Eşyaları toplayıp taşınmanın, profesyonel nakliyeciler ve kamyonlarla dahi ne kadar zor olduğunu biliyorsunuzdur. Eşyalarınız develere yüklü olarak yaya seyahat etmenin nasıl olduğunu hayal edin. Yolun tozu saçınıza ve elbiselerinize yapışıyor, sıcak güneş sizi terletiyor. Akşam olduğunda tüm gün yürümekten bitkin düşüyorsunuz, ancak kamp kurup yemek ve yatak hazırlamanız gerekiyor. Banyo imkânı yok, yine de ertesi gün kalkarak yola devam etmeniz gerekiyor. Her seferinde son olduğunu umdukları tepeleri tırmanırken, muhtemelen acaba ne zaman varacaklarını düşünüyorlardı. Yine de, tüm zorluğuna rağmen, evrenin Allah’ının rehber olması ne büyük bir bereket olmuş olmalı. Allah Avram’la bir antlaşma yaptı ve tüm dünyayı onun aracılığıyla kutsayacağını, ve Avram’ın torunlarına bugünkü Filistin toprakları olan Kenan ülkesini vereceğini vaat etti. Allah’ın sözünden başka, Avram’ın bu ülkeyi görebileceğine dair hiçbir garantisi yoktu ve bazıları onun yolculuğunun aptalca olduğunu düşündüler. Ancak o şükretmeye ve ilerlemeye devam etti. 10-20 ayetlerine bakalım:
10 Ülkedeki şiddetli kıtlık yüzünden Avram geçici bir süre için Mısır’a gitti. 11 Mısır’a yaklaştıklarında karısı Saray’a, “Güzel bir kadın olduğunu biliyorum” dedi, 12 “Olur ki Mısırlılar seni görüp, ‘Bu onun karısı’ diyerek beni öldürür, seni sağ bırakırlar. 13 Lütfen, ‘Onun kızkardeşiyim’ de ki, senin hatırın için bana iyi davransınlar, canıma dokunmasınlar.” 14 Avram Mısır’a girince, Mısırlılar karısının çok güzel olduğunu farkettiler. 15 Kadını gören fıravunun adamları, güzelliğini fıravuna övdüler. Kadın saraya alındı. 16 Onun hatırı için fıravun Avram’a iyi davrandı. Avram davar, sığır, erkek ve dişi eşek, erkek ve kadın köle, deve sahibi oldu. 17 RAB Avram’ın karısı Saray yüzünden fıravunla ev halkının başına korkunç felaketler getirdi. 18 Firavun Avram’ı çağırtarak, “Nedir bana bu yaptığın?” dedi, “Neden Saray’ın karın olduğunu söylemedin? 19 Niçin ‘Saray kızkardeşimdir’ diyerek onunla evlenmeme izin verdin? Al karını, git!” 20 Firavun Avram için adamlarına buyruk verdi. Böylece Avram’la karısını sahip olduğu her şeyle birlikte gönderdiler.

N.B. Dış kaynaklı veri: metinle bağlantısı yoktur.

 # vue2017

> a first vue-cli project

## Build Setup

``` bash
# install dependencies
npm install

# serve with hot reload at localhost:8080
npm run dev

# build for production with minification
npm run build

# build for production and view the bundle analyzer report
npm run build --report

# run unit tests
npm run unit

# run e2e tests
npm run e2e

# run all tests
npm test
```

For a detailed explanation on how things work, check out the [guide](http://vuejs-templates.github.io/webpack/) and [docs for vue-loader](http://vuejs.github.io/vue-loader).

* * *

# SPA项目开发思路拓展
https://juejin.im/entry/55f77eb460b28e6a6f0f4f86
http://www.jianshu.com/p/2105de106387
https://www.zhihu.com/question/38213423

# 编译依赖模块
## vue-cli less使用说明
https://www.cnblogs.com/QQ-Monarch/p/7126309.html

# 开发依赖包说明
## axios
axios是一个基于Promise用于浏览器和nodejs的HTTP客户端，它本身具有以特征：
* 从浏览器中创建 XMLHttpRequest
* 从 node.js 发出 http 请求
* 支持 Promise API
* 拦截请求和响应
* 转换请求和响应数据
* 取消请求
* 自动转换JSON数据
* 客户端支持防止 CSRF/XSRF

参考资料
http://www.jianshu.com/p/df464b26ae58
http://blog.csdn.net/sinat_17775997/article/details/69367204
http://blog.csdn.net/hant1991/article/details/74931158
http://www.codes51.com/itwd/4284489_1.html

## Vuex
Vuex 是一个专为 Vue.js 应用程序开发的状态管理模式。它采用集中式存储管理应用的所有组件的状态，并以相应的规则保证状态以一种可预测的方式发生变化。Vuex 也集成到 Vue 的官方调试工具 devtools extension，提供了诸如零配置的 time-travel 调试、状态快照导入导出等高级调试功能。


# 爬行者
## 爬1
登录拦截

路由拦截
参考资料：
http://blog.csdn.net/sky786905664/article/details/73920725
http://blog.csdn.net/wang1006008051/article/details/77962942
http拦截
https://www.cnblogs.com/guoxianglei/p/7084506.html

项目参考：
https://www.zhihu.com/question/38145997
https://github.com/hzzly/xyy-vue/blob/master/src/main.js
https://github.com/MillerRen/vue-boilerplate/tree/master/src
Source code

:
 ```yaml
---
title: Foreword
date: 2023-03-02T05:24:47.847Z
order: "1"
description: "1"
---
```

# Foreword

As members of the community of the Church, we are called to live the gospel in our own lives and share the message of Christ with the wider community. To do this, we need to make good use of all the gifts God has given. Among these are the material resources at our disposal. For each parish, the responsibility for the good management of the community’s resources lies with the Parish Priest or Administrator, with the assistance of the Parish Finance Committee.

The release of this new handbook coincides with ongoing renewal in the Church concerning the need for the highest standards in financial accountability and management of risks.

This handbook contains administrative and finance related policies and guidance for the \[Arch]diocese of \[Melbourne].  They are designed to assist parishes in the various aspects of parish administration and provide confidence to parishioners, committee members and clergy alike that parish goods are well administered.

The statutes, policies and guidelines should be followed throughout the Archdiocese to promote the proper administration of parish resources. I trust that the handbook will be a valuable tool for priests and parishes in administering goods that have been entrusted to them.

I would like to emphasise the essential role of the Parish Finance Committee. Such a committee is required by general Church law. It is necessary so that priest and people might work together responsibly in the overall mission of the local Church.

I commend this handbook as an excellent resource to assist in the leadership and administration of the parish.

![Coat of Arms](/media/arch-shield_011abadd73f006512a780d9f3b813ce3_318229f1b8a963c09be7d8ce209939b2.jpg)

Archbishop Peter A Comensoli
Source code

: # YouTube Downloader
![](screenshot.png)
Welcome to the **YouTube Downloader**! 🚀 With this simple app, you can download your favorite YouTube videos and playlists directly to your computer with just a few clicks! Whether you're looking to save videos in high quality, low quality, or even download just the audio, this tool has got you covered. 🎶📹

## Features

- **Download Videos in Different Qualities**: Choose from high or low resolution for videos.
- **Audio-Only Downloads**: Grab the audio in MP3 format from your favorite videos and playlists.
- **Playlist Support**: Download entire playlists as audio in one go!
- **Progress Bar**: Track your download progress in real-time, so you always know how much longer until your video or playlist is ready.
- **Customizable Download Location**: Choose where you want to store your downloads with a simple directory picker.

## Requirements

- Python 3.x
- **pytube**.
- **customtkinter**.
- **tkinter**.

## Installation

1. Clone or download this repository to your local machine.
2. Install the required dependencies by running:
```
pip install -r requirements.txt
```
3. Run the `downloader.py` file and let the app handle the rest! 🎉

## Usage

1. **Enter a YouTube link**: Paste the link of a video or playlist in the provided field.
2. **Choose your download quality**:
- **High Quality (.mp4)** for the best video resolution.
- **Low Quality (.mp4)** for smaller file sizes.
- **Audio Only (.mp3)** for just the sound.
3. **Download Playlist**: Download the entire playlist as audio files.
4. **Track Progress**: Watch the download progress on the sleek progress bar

Bu öykü kısa olmasına ve Avram’ın yolculuğuna dair kapsamlı anlatının arasına sıkıştırılmış olmasına rağmen, bize birkaç şey açıklıyor. Öncelikle, Avram sürekli olarak düşmanların ve doğa koşullarının tehdidi altındaydı. Avram’ın bu engelleri aşmak için, Allah’a büyük bir imanı olması gerekiyordu. İkincisi, Avram Allah’la özel bir ilişkisi olmasına rağmen, yine de normal bir adamdı. Duyguları, endişeleri ve şüpheleri vardı. Allah onu buraya kadar getirmişti, ancak Avram Allah’ın korumasını unutmuşa benziyordu. Üçüncü olarak, putperest Mısırlılar bile yalan söylemenin kötü olduğunu biliyorlardı, bu yüzden Avram’ı hilesinden dolayı kınadılar. Dördüncüsü, Avram’ın kendi hayatını kurtarmak için yaptığı plan, Allah’la yaptığı antlaşmayı mahvedebilirdi. Fakat Allah araya girerek Firavun’un Avram’ın karısını elinden almasına engel oldu. Peki Allah tüm bunların olmasına neden izin verdi? Belki Avram’ı sınıyordu ve bu olay Avram’ın Allah’a daha fazla güvenmesi gerektiğini ortaya koydu. Ancak kesin olan bir şey var ki, Allah, Avram’a henüz vermiş olduğu torunlarının Kenan ülkesini ele geçirecekleri ve tüm dünyaya bereket olacakları vaadini korudu.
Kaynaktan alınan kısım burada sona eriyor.